# What needs to be done
Check the lines of the listing below for the word "ispitni", and state only how many have it.

• • • •

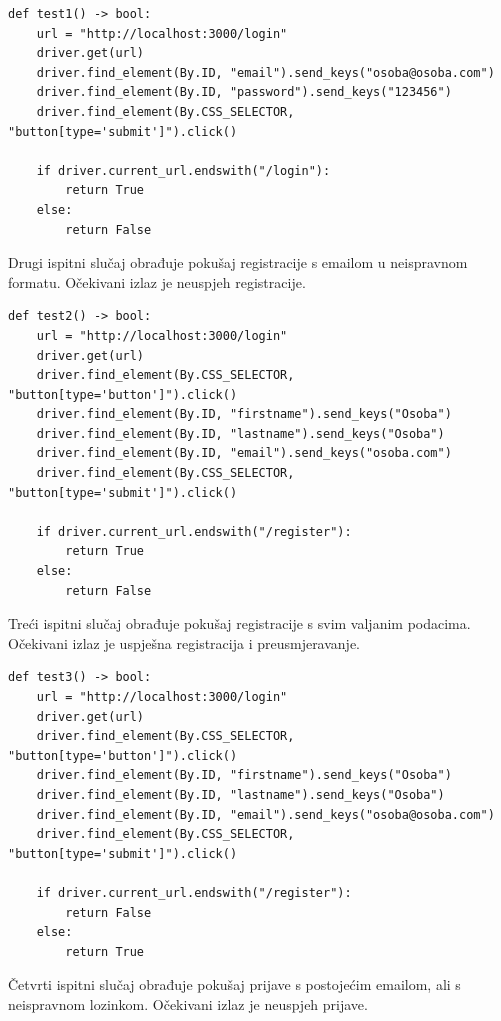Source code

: \lstset{language=Python, xleftmargin=0pt}
\begin{lstlisting}
def test1() -> bool:
    url = "http://localhost:3000/login"
    driver.get(url)
    driver.find_element(By.ID, "email").send_keys("osoba@osoba.com")
    driver.find_element(By.ID, "password").send_keys("123456")
    driver.find_element(By.CSS_SELECTOR, "button[type='submit']").click()

    if driver.current_url.endswith("/login"):
        return True
    else:
        return False
\end{lstlisting}

Drugi ispitni slučaj obrađuje pokušaj registracije s emailom u neispravnom formatu. Očekivani izlaz je neuspjeh registracije.

\lstset{language=Python, xleftmargin=0pt}
\begin{lstlisting}
def test2() -> bool:
    url = "http://localhost:3000/login"
    driver.get(url)
    driver.find_element(By.CSS_SELECTOR, "button[type='button']").click()
    driver.find_element(By.ID, "firstname").send_keys("Osoba")
    driver.find_element(By.ID, "lastname").send_keys("Osoba")
    driver.find_element(By.ID, "email").send_keys("osoba.com")
    driver.find_element(By.CSS_SELECTOR, "button[type='submit']").click()

    if driver.current_url.endswith("/register"):
        return True
    else:
        return False
\end{lstlisting}

Treći ispitni slučaj obrađuje pokušaj registracije s svim valjanim podacima. Očekivani izlaz je uspješna registracija i preusmjeravanje.

\lstset{language=Python, xleftmargin=0pt}
\begin{lstlisting}
def test3() -> bool:
    url = "http://localhost:3000/login"
    driver.get(url)
    driver.find_element(By.CSS_SELECTOR, "button[type='button']").click()
    driver.find_element(By.ID, "firstname").send_keys("Osoba")
    driver.find_element(By.ID, "lastname").send_keys("Osoba")
    driver.find_element(By.ID, "email").send_keys("osoba@osoba.com")
    driver.find_element(By.CSS_SELECTOR, "button[type='submit']").click()

    if driver.current_url.endswith("/register"):
        return False
    else:
        return True
\end{lstlisting}

Četvrti ispitni slučaj obrađuje pokušaj prijave s postojećim emailom, ali s neispravnom lozinkom. Očekivani izlaz je neuspjeh prijave.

• • • •

# The answer
3